WHAT YOU WILL DO
Please repeat the listing in its entirety, without any alteration.

[RECORD EXCERPTS — start]

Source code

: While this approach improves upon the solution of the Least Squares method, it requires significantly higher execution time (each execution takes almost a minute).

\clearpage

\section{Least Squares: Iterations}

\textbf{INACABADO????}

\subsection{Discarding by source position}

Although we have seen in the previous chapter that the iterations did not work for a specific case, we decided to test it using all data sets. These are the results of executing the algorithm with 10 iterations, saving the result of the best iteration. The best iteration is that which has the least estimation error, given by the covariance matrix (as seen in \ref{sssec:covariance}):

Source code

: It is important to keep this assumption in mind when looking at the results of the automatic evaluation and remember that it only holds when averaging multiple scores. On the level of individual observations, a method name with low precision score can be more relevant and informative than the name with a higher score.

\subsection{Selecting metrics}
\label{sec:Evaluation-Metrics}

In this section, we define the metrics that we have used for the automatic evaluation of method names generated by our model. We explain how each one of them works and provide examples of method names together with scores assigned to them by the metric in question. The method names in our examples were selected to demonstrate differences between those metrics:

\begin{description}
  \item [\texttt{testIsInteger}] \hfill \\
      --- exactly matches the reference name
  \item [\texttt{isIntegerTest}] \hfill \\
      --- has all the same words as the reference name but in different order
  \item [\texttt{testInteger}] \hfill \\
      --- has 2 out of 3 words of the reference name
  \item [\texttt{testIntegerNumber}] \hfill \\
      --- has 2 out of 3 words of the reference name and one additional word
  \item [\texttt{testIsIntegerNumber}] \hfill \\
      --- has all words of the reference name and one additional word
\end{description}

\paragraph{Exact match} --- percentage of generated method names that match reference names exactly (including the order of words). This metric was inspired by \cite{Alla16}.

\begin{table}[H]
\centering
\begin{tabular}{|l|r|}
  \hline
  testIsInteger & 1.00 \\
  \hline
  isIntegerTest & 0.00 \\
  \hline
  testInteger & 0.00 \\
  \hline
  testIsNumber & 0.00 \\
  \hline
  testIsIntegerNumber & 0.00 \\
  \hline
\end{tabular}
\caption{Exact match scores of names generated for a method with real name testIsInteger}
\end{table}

[RECORD EXCERPTS — finish]

RESPONSE
Source code

: While this approach improves upon the solution of the Least Squares method, it requires significantly higher execution time (each execution takes almost a minute).

\clearpage

\section{Least Squares: Iterations}

\textbf{INACABADO????}

\subsection{Discarding by source position}

Although we have seen in the previous chapter that the iterations did not work for a specific case, we decided to test it using all data sets. These are the results of executing the algorithm with 10 iterations, saving the result of the best iteration. The best iteration is that which has the least estimation error, given by the covariance matrix (as seen in \ref{sssec:covariance}):

Source code

: It is important to keep this assumption in mind when looking at the results of the automatic evaluation and remember that it only holds when averaging multiple scores. On the level of individual observations, a method name with low precision score can be more relevant and informative than the name with a higher score.

\subsection{Selecting metrics}
\label{sec:Evaluation-Metrics}

In this section, we define the metrics that we have used for the automatic evaluation of method names generated by our model. We explain how each one of them works and provide examples of method names together with scores assigned to them by the metric in question. The method names in our examples were selected to demonstrate differences between those metrics:

\begin{description}
  \item [\texttt{testIsInteger}] \hfill \\
      --- exactly matches the reference name
  \item [\texttt{isIntegerTest}] \hfill \\
      --- has all the same words as the reference name but in different order
  \item [\texttt{testInteger}] \hfill \\
      --- has 2 out of 3 words of the reference name
  \item [\texttt{testIntegerNumber}] \hfill \\
      --- has 2 out of 3 words of the reference name and one additional word
  \item [\texttt{testIsIntegerNumber}] \hfill \\
      --- has all words of the reference name and one additional word
\end{description}

\paragraph{Exact match} --- percentage of generated method names that match reference names exactly (including the order of words). This metric was inspired by \cite{Alla16}.

\begin{table}[H]
\centering
\begin{tabular}{|l|r|}
  \hline
  testIsInteger & 1.00 \\
  \hline
  isIntegerTest & 0.00 \\
  \hline
  testInteger & 0.00 \\
  \hline
  testIsNumber & 0.00 \\
  \hline
  testIsIntegerNumber & 0.00 \\
  \hline
\end{tabular}
\caption{Exact match scores of names generated for a method with real name testIsInteger}
\end{table}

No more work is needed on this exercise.